Liking your partner is important and it’s nothing bad – in fact it’s fundamental for a good relationship. However, it can be taken too far if you put them on a pedestal. At first, this kind of idealisation is normal – you’d be bored and unhappy if you liked everything about your partner and they liked everything about you. It’s important that the person you have chosen can also like you for who you are.
This kind of idealisation is different to the kind that, in effect, puts you on a pedestal. It’s when you think that they’re out of your league, that they’re perfect and that they’re going to stay this way forever. “When a person in a relationship becomes too dependent on their partner for positive regard and self-esteem it can lead to an unhealthy pattern of behaviour,” says Dr Rhonda Freeman, Clinical Psychologist at The Harley Street Clinic. The fear of losing this idealised partner and having them no longer like you can increase your dependency on them even more.
It can be hard to stop idealising your partner. One study showed that it’s common for people to see a partner as the ‘ultimate’ person, which is very attractive to other people. Unfortunately, when the person who has this ultimate attribute leaves the relationship, they leave a gaping hole which needs time to heal. “Even though you know logically that your relationship is healthy and reasonable, your brain will continue to process its demise in a childlike manner,” says Dr Freeman. So how do we stop this unhealthy behaviour?
How could idealising your partner be bad for you?
The more you idealise your partner, the more you’re likely to let their faults go. “In romantic relationships, idealisation allows us to minimize negative behaviour in our partners and accentuate their positive aspects,” says Dr Freeman. This is dangerous for a number of reasons. “Faults – such as being argumentative or not pulling their weight financially – will probably lead to an eventual breakup,” says Greg O’Neill, Clinical Psychologist at The Manor Clinic. “However, if you ignore these faults and focus on the idealised parts of your partner, you may be more willing to tolerate them,” he says.

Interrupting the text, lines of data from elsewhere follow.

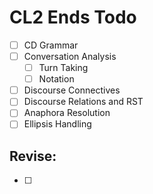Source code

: # CL2 Ends Todo

- [ ] CD Grammar
- [ ] Conversation Analysis
  - [ ] Turn Taking
  - [ ] Notation
- [ ] Discourse Connectives
- [ ] Discourse Relations and RST
- [ ] Anaphora Resolution
- [ ] Ellipsis Handling

## Revise:

- [ ]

This isn’t only bad for your relationship because you’re ignoring the faults. It’s also bad for you because it’s bad for mental health. “Idealising your partner makes it more difficult to get the support you need during a break up,” says Dr O’Neill. “You’re more likely to view the positive aspects of your relationship as unique, special and irreplaceable, which may leave you feeling isolated and miserable after the breakup,” he says. In short, that idealisation might be making things worse in your life.
How can I stop?
Firstly, don’t pressure yourself too much or it will become harder to do this. It’s more important to be kind to yourself and take these steps gradually. “It takes time for your brain to process a loss, so try not to rush it,” says Dr Freeman. “Give yourself permission to feel sad and struggling for a period of time.” Take a few deep breaths and remind yourself that it’s okay to feel this way, because you ARE feeling sad!
Focus on the things you don’t like about your partner – no matter how small the problems are. There are always going to be flaws, so just start right now. You can become dependent on your partner and that’s not good for you in the long run. Thinking about those imperfections might make it easier for you to leave or realise that they’re no longer perfect in your eyes (once again, remember that relationships change).